PFStorer (Global Learnable Vector): Uses global weights to uniformly control the reference branch, failing to adapt to input pairs of varying alignment quality—using the same gating value for both well-aligned and poorly-aligned pairs.

ReFIR (Explicit Token Similarity): Spatial gating based on explicit correlation is susceptible to noise interference and suffers from a long-tail distribution problem (where many identical tokens dominate the computation while a few critical tokens are ignored).

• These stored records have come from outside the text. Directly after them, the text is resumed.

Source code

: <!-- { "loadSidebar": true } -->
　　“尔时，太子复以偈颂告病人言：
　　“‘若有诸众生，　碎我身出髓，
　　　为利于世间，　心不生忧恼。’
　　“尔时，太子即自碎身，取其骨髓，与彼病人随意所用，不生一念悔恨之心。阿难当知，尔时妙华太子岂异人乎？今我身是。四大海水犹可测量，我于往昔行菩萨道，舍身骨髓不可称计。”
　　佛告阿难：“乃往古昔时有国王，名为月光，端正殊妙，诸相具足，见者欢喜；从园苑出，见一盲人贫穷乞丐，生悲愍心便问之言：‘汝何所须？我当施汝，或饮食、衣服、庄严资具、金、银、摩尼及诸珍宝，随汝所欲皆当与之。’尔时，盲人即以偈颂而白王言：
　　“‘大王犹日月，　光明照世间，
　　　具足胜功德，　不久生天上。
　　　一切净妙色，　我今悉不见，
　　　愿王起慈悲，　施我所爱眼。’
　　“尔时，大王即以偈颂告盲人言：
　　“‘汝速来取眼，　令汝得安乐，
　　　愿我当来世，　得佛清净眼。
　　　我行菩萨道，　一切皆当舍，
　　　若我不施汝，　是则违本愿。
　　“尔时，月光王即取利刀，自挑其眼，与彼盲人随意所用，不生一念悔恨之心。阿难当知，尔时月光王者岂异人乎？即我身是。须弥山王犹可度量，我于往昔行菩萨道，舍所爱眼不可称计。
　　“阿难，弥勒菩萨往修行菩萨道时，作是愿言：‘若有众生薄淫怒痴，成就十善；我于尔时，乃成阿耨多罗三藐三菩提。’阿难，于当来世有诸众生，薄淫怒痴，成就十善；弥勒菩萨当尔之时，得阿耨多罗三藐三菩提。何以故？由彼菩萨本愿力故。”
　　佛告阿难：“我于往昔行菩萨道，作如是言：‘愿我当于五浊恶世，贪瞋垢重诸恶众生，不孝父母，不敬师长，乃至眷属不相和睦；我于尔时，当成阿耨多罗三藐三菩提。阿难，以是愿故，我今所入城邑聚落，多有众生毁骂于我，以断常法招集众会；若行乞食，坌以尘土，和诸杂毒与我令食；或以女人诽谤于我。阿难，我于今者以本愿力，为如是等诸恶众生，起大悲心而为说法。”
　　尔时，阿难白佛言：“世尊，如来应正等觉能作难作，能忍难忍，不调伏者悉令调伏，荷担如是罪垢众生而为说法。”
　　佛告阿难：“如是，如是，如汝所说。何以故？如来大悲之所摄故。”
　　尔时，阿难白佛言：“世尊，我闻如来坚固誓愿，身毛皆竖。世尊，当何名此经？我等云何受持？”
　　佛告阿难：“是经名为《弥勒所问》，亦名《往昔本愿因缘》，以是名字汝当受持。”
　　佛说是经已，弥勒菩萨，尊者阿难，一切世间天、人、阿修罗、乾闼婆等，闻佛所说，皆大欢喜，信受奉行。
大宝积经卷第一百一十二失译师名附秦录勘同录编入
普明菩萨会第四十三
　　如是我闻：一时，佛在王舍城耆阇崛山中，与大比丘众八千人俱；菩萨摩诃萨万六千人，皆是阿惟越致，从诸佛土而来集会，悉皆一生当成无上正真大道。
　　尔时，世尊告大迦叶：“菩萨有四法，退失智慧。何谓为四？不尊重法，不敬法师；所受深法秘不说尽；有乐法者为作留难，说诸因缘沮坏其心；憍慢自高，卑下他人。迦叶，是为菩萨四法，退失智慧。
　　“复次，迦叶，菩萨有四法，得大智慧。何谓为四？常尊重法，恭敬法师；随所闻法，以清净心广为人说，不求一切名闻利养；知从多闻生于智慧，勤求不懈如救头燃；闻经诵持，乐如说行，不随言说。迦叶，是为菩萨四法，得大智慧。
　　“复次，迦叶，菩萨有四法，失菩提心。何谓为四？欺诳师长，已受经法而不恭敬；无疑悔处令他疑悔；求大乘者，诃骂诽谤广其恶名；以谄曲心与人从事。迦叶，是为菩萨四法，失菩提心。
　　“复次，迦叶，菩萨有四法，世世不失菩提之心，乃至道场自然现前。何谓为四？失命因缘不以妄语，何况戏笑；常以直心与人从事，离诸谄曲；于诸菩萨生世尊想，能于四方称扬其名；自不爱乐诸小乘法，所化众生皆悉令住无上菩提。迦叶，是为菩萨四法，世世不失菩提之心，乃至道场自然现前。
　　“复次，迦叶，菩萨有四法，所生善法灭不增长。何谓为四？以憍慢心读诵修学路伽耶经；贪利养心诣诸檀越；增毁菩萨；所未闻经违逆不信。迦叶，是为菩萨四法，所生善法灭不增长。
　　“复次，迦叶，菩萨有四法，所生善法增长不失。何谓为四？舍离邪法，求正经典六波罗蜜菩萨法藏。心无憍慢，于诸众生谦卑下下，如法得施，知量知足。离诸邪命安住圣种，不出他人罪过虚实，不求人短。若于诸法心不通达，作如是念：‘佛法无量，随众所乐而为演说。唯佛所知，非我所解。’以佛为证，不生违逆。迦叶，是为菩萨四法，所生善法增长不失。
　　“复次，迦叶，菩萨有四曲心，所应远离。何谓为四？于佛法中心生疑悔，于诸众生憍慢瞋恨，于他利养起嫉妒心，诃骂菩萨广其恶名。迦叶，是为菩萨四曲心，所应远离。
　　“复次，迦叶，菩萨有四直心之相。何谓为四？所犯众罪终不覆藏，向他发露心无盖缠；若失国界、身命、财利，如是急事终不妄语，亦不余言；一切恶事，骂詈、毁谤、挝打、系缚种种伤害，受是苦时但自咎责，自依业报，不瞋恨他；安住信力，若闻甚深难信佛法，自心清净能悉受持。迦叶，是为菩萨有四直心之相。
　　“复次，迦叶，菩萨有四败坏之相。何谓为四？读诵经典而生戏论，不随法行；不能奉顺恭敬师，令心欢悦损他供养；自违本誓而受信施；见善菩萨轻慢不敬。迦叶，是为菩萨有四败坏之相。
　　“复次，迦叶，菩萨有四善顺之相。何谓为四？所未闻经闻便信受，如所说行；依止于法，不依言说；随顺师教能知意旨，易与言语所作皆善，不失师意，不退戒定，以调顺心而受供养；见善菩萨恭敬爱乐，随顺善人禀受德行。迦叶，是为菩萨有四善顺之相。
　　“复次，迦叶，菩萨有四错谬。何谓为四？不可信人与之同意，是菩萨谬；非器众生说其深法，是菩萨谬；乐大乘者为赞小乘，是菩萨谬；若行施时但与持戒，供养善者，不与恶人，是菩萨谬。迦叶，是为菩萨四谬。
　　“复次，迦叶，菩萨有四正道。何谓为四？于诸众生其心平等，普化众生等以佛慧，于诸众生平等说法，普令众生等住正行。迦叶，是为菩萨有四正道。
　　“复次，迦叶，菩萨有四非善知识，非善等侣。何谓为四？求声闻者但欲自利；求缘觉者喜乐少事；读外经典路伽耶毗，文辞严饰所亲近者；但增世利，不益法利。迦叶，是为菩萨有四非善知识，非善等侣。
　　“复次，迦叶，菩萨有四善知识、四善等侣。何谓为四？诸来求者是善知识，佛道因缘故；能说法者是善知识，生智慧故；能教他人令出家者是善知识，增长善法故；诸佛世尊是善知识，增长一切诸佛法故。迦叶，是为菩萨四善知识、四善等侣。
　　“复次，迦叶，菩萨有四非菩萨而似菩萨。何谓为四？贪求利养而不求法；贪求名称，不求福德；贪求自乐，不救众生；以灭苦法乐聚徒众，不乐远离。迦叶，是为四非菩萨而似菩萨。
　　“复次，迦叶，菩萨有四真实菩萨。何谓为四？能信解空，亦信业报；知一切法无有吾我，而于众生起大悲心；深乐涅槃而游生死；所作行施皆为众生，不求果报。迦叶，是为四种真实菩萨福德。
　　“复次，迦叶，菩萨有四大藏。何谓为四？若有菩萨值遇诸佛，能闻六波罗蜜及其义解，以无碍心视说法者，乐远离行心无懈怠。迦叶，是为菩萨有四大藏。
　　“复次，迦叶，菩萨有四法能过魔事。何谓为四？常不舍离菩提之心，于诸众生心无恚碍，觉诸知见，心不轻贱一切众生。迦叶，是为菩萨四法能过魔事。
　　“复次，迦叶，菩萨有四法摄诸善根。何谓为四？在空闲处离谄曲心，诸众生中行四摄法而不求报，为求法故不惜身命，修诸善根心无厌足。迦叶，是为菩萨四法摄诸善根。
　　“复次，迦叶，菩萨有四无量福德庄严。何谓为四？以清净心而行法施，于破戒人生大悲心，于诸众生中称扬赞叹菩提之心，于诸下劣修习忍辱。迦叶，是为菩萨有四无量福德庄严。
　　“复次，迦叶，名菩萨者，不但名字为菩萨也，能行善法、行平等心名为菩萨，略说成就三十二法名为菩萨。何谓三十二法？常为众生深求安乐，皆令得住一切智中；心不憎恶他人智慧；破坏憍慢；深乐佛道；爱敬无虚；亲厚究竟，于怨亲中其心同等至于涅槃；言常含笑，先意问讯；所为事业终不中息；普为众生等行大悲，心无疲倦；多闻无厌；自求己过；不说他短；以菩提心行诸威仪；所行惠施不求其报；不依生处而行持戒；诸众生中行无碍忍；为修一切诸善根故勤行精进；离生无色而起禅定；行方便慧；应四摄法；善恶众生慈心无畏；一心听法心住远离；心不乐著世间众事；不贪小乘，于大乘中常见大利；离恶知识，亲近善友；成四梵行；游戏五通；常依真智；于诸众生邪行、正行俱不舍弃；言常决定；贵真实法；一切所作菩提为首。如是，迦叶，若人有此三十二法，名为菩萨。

The Two-Sided Problem: - Over-reliance on Reference: Erroneous injection of reference cues leading to semantic inconsistency (e.g., a bird's eye being copied to a non-eye region). - Under-utilization of Reference: Valuable reference information is not fully exploited.

Method

Overall Architecture

Ada-RefSR uses S3Diff, a single-step diffusion SR model, as the backbone. Other components are frozen, and only the newly inserted reference attention modules are trained. The reference utilization process is split into two steps: "Trust" and "Verify". In the Trust phase, Reference Attention (RA) indiscriminately injects reference features into the backbone to maximize the capture of potential matches. In the Verify phase, the Adaptive Implicit Correlation Gating (AICG) estimates reference credibility spatially to suppress erroneous fusion. These two steps in series ensure useful references are not missed while preventing contamination from incorrect correspondences.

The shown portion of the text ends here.